Our study further suggests that different clades are adapted to specific oceanographic conditions. Some mitochondrial lineages showed a wide distribution in the SEP, from the upwelling zone to the oligotrophic gyre (e.g. clades 2 f Hirai, 2r-NEW, 2i Hirai, 1a_1 Hirai) (Fig. 2). In contrast, other clades had a more limited distribution within the coastal transition and oligotrophic zones (e.g. clades 2a Hirai, 2c Hirai), while the remaining clades showed an unexpectedly high level of endemism: one in the ultra-oligotrophic zone (clade 2d Hirai), and the other in the coastal upwelling zone (clade 2s-NEW) (Fig. 2). The latter represents a new undescribed lineage of P. abdominalis, comparable to other endemic species of zooplankton known from the Humboldt Current, such as the calanoid copepod Calanus chilensis and euphausiid Euphausia mucronata, both of which are restricted to the upwelling zone20,21. Our phylogenetic analysis included all lineages already reported for distinct regions of the South Pacific and therefore it became clear that our two new clades had not been described previously, reflecting a hidden speciation process within the SEP basin.
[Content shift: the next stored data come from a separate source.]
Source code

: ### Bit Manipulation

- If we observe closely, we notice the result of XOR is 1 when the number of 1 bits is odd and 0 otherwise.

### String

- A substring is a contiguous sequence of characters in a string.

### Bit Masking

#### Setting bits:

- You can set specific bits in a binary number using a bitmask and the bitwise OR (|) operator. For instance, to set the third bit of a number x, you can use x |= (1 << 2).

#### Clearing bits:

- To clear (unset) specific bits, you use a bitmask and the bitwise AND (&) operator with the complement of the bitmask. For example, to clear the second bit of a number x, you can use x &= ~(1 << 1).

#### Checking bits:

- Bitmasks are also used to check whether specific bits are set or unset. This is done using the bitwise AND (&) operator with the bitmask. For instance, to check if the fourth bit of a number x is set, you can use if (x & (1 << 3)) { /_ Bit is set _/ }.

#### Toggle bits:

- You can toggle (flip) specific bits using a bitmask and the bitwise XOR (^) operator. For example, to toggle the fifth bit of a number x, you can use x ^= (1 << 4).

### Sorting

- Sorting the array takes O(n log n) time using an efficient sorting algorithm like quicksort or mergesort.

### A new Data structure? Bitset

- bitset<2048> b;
In general terms, the genus Pleuromamma is considered omnivorous and this generalist feeding behavior may allow a wider spatial distribution46. However, we observed that the 8 clades were highly correlated with Chla and salinity allowing us to establish distributional limits (Fig. 6, Suppl. Table S1). The lineages found primarily within the coastal upwelling and in some cases extending into the transition and oligotrophic zones were generally distributed in areas with higher Chla (e.g., 2i Hirai), and these clades are possibly associated with nutrient-rich waters in the coastal upwelling zone and also in oligotrophic areas subjected to mesoscale eddies that can transport upwelled waters from the coastal zone into the oceanic region47,48. The clade 2i Hirai was previously described as widely distributed in the upwelling equatorial region Hirai et al.,41 and therefore its presence in the Humboldt Current indicates an extension of the described range towards upwelling areas of the SEP, linked to high levels of Chla.
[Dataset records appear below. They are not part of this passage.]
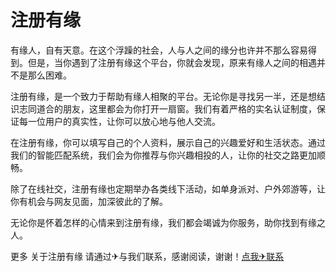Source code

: # 注册有缘

有缘人，自有天意。在这个浮躁的社会，人与人之间的缘分也许并不那么容易得到。但是，当你遇到了注册有缘这个平台，你就会发现，原来有缘人之间的相遇并不是那么困难。

注册有缘，是一个致力于帮助有缘人相聚的平台。无论你是寻找另一半，还是想结识志同道合的朋友，这里都会为你打开一扇窗。我们有着严格的实名认证制度，保证每一位用户的真实性，让你可以放心地与他人交流。

在注册有缘，你可以填写自己的个人资料，展示自己的兴趣爱好和生活状态。通过我们的智能匹配系统，我们会为你推荐与你兴趣相投的人，让你的社交之路更加顺畅。

除了在线社交，注册有缘也定期举办各类线下活动，如单身派对、户外郊游等，让你有机会与网友见面，加深彼此的了解。

无论你是怀着怎样的心情来到注册有缘，我们都会竭诚为你服务，助你找到有缘之人。

更多 关于注册有缘 请通过✈与我们联系，感谢阅读，谢谢！[点我✈联系](https://1.k02.cc)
On the other hand, the lineages primarily within the coastal transition and oligotrophic zones exhibited a correlation to low Chla areas (e.g., 2c Hirai), and they might also be associated with other oceanographic factors not considered in our study. Weak correlations with the predictors of our study suggest this may be the case. Finally, the lineage located in the ultra-oligotrophic zone showed strong correlation to high salinity (2d Hirai), which is likely a water mass tracer for the subtropical gyre (Fig. 6b). Hirai et al.41 also reports this lineage extending to the west of our sampling domain, but not beyond the ultra-oligotrophic conditions of the eastern limb of the South Pacific Subtropical Gyre. Adaptation to specific ranges of temperature, salinity, or other oceanographic parameters has been reported as an important driver for genetic diversification in several planktonic organisms, such as chaetognaths and calanoid copepods49,50, jellyfishes51, and estuarine copepods52.

The high level of endemism found, in particular in the upwelling and in the ultra-oligotrophic zones, may be a response to both present and historical physical processes. In the pelagic environment there are several physical barriers, such as land masses and oceanic currents, that can influence dispersal and connectivity among populations and act to promote species diversity28,43,53,54,55. The upwelling zone shows strong interactions among oceanographic forces, for example upwelling fronts, eddies, and tidal currents. These interactions may exert subtle effects on pelagic organisms over short time scales, but over large scales they may have profound effects on population structure56,57,58. For instance, the ultra-oligotrophic zone has been described as a region where populations exhibit different genetic composition28,59,60. This is because the subtropical gyres act as retention areas, and so allow genetic structuring to develop and persist27,28,29,41,59,61. Over longer time scales, it has been suggested that during the last maximum glacial (LGM, 19,000 to 23,000 years ago) the productivity in the coastal zone was much higher62, while the subtropical gyre had lower productivity63. This contrast may have acted as an allopatric barrier for dispersal between the zones, explaining the present divergence of the ultra-oligotrophic area (clade 2d Hirai) with respect to the other zones. Later, by the end of the Pleistocene, warming of surface seawater, sea level rise, and lowering of productivity in the coastal zone may have weakened the oceanographic gradient and dispersal barriers between the oligotrophic and upwelling zones, and thus allowing an expansion and possibly secondary contact between zones generating the current parapatric pattern11,64. In any case, it has been well documented that distributional ranges can change rapidly, as evidenced presently due to climate change (e.g.  range shifts of ~23 km/year)65.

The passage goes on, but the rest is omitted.